**Problem requirements**
Report each line from the listing that the string "Clap" appears in.
- - -
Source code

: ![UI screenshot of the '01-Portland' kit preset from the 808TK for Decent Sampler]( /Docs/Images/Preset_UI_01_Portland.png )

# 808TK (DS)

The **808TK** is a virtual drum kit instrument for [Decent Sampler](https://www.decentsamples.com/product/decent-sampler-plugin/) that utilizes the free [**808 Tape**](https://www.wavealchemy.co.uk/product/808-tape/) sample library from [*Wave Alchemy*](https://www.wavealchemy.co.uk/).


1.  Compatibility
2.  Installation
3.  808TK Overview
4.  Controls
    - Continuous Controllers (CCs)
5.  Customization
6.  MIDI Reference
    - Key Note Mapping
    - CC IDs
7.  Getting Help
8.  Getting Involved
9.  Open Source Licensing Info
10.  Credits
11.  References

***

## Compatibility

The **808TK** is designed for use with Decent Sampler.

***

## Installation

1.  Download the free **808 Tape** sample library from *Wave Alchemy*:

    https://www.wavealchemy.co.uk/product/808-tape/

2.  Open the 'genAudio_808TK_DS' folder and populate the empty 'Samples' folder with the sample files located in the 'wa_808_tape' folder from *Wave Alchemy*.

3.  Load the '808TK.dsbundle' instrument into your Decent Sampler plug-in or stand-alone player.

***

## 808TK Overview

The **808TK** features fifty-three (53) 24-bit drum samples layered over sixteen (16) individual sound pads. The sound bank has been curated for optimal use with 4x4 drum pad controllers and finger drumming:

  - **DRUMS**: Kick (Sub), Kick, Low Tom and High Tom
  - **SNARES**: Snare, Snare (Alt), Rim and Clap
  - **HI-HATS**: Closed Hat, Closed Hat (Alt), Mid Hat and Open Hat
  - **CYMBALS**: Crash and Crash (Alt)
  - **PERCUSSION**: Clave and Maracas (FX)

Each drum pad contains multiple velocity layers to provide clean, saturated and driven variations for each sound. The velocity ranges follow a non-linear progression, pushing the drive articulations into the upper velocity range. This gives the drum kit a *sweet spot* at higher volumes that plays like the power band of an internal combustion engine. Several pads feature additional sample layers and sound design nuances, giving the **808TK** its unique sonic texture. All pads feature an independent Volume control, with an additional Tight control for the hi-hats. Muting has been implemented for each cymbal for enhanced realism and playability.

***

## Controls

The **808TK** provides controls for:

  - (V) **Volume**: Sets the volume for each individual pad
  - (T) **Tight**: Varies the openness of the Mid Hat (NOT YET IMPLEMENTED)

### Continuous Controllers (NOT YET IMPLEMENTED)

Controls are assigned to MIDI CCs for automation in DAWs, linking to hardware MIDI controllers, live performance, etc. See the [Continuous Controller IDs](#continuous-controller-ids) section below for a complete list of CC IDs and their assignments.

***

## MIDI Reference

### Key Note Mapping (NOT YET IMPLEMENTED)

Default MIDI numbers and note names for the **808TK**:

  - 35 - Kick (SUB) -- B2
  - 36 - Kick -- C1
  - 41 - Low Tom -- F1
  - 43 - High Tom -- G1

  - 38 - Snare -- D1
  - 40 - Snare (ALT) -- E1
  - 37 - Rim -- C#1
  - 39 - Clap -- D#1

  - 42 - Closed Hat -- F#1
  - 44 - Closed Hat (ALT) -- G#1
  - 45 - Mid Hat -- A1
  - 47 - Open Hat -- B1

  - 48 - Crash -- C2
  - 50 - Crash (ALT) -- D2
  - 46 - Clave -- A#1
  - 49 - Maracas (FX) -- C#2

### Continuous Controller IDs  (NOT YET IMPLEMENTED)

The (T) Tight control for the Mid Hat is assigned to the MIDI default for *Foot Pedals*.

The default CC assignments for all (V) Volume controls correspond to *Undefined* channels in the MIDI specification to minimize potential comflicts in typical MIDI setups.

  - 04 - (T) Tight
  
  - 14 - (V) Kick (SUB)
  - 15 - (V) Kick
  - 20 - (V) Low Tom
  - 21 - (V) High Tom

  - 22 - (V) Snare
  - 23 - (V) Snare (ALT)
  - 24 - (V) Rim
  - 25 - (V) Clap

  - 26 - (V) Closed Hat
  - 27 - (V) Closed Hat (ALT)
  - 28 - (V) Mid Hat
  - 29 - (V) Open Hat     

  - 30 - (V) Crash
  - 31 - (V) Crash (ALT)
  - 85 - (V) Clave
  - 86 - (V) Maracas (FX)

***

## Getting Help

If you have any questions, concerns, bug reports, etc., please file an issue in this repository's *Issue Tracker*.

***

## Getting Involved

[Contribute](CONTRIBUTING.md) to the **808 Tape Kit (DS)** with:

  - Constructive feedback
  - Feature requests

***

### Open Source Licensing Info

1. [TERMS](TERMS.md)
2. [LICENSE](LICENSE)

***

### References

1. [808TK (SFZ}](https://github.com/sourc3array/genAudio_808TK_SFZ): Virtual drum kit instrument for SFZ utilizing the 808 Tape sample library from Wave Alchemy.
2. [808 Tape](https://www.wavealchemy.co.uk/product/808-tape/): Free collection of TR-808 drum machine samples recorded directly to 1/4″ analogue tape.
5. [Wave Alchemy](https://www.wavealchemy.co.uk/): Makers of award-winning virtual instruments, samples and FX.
- - -
**Answer for this exercise**
  - **SNARES**: Snare, Snare (Alt), Rim and Clap
  - 39 - Clap -- D#1
  - 25 - (V) Clap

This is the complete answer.